REPORTAGE. Au prix de surfaces réduites de 42 %, d'un plan social massif et d'un accord commercial drastique avec les Grands Chais de France, la cave coopérative de Buzet (Lot-et-Garonne) a réussi à sauver sa peau l'été dernier. Elle veut désormais croire au renouveau, notamment en pariant sur le vin blanc.C’est jour de « transhumance » ce matin de novembre chez Nathalie Roussille, viticultrice à Buzet-sur-Baïse et présidente de la cave des Vignerons de Buzet, en Lot-et-Garonne. Une centaine de brebis et leurs petits sont déplacés dans les vignes. Une manière d’entretenir les parcelles et d’amender le sol en fumier. « À la repousse des feuilles, on les retire », sourit la viticultrice.
Son exploitation, Les Terrasses de Michelet, vend des agneaux depuis cinq ou six ans. Une diversification bienvenue, alors que la production et la commercialisation du vin à Buzet – comme ailleurs dans le grand bordelais et en France – est en crise. La cave coopérative des Vignerons de Buzet, qui représente 95 % de cette appellation du Lot-et-Garonne, cherche justement les moyens d’en sortir.
Au tribunal de commerce dès mi-2024
Après une mise en sauvegarde sous la protection du tribunal de commerce d’Agen en juin 2024, le plan de redressement de la cave a été approuvé un an plus tard. La porte de sortie ? Une dette de 36 millions d’euros à rembourser sur quinze ans et une association commerciale contractée sur dix ans avec les Grands Chais de France. Le groupe, premier exportateur de vins français, a des accords similaires avec les caves de Nogaro dans le Gers, Mont Tauch dans l’Aude et Pfaffenheim dans le Haut-Rhin.
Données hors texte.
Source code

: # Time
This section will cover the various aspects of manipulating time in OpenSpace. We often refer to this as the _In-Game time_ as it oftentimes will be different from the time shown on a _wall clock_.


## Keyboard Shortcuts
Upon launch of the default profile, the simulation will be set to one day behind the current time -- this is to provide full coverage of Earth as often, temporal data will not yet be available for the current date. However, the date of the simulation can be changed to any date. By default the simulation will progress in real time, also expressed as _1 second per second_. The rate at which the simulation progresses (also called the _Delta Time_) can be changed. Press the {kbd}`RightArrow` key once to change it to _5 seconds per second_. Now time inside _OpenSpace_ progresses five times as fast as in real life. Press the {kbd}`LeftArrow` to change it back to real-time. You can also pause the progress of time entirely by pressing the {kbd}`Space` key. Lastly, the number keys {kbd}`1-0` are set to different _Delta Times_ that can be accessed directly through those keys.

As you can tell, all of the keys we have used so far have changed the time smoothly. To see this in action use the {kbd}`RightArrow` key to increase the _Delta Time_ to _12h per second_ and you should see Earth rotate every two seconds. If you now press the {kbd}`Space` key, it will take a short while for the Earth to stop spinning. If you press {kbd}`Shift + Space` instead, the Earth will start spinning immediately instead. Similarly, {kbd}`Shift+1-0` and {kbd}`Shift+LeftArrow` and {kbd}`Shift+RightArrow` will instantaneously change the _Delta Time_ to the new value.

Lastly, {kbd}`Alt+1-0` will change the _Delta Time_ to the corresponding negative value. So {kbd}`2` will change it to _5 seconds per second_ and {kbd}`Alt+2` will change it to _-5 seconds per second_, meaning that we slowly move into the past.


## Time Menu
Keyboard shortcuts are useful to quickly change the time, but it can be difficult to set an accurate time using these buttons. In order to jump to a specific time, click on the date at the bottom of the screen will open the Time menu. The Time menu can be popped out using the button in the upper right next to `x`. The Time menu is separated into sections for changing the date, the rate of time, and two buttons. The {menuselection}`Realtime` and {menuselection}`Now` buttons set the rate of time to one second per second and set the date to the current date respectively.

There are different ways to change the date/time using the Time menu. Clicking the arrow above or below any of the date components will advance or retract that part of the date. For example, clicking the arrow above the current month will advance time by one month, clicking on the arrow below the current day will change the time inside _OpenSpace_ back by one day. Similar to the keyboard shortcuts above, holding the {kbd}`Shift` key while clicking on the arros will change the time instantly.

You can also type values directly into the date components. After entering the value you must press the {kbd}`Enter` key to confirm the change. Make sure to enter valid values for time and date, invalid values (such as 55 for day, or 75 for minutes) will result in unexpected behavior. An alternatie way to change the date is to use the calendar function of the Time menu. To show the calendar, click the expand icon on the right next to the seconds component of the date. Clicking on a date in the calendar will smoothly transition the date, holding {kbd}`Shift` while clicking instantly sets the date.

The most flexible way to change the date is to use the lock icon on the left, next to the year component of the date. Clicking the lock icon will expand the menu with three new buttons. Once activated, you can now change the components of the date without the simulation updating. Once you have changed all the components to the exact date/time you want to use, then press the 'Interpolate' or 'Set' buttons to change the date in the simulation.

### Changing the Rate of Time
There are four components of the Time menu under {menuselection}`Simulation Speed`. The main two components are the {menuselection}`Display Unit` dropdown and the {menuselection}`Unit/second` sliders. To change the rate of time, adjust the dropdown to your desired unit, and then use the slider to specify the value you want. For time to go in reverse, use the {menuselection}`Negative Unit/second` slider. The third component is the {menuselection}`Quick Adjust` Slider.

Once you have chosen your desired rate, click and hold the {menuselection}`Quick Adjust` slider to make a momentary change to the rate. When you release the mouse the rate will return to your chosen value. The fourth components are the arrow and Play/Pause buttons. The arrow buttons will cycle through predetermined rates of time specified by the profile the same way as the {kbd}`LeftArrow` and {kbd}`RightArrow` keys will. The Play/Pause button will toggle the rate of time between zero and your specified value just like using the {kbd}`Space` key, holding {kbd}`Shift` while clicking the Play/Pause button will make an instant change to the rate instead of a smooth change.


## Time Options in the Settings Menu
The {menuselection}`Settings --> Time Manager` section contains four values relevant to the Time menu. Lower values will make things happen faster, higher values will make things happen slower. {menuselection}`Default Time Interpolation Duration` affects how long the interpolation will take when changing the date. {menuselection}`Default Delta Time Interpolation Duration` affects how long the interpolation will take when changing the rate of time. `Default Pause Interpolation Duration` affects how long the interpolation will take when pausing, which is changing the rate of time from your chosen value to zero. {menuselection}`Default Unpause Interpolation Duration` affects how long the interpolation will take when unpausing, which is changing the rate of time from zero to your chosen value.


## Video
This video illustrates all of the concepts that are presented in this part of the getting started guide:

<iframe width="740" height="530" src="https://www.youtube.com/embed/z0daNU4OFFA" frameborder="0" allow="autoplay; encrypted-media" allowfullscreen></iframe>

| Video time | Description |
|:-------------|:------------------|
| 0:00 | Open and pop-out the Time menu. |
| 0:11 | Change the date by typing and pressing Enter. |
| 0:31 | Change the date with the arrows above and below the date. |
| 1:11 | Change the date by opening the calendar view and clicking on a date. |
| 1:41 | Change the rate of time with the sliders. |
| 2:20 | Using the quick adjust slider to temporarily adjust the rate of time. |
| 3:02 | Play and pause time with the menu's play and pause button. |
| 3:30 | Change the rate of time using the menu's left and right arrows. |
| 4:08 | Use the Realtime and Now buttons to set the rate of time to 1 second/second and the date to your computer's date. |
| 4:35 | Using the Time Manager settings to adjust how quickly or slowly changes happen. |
Il s’occupera pendant dix ans de la vente à l’export des vins de la cave, achetés à un volume « d’une moyenne de 40 hectolitres par hectare », indique Nathalie Roussille, ainsi qu’à « un prix plus élevé que le prix moyen du marché », laisse entrevoir Yannick Deroulede, directeur commercial France pour les Grands Chais de France.